The idea is to be as efficient as possible, this making it easier to start on time when you are still half asleep and wondering why the hell you are doing this in the first place.

  • Don’t set off at break neck speeds hoping to be done in six hours. This is an ultra-endurance ride, not a sprint. Pacing is the key, ease in for the win!
  • Enjoy the process of achieving something not many people will have done. This isn’t a race. No one is going to care if you beat Mark and his team to 240 miles.
  • Ride at a pace “you” can sustain for the duration of the ride, which could be up to 16 hours in the saddle.
  • After you have your scheduled break, you may find your legs feel heavy to get going again, this is normal. I like to ease back into my pace instead of getting caught up on trying to hold whatever my average kph target is from the get go. I can make up the lost kph of the first 10 -15 minutes over the whole block, so ease in for the long term win!

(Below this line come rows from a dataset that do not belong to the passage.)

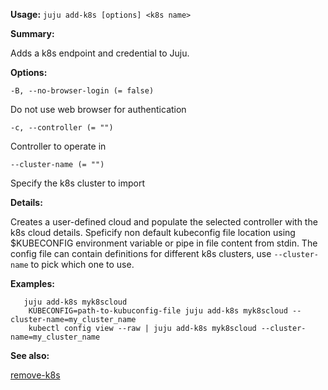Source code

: **Usage:** `juju add-k8s [options] <k8s name>`

**Summary:**

Adds a k8s endpoint and credential to Juju.

**Options:**

`-B, --no-browser-login (= false)`

Do not use web browser for authentication

`-c, --controller (= "")`

Controller to operate in

`--cluster-name (= "")`

Specify the k8s cluster to import

**Details:**

Creates a user-defined cloud and populate the selected controller with the k8s cloud details. Speficify non default kubeconfig file location using $KUBECONFIG environment variable or pipe in file content from stdin. The config file can contain definitions for different k8s clusters, use `--cluster-name` to pick which one to use.

**Examples:**

       juju add-k8s myk8scloud
        KUBECONFIG=path-to-kubuconfig-file juju add-k8s myk8scloud --cluster-name=my_cluster_name
        kubectl config view --raw | juju add-k8s myk8scloud --cluster-name=my_cluster_name
**See also:**

[remove-k8s](https://discourse.jujucharms.com/t/command-remove-k8s/1786)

Here’s my plan of attack for the ride…

I’m going to ride between 25-30kph depending on the terrain of the on line platform I’ll be using. I’m not to bothered about my power output or heart rate, but will use them as a guide to stop myself pushing too hard.  I don’t want to exceed ~250w and I’ll be trying to keep my heart rate below ~100bpm. Remember this is “my” plan, and I’m a professional athlete. I encourage you to use this as a guide to work within what you think is sustainable for you. The key thing here is, you have to be able to do this all day, so please be realistic in the targets you set yourself. It’s far better to set off easy and pick it up, than go out like a rocket and hang on.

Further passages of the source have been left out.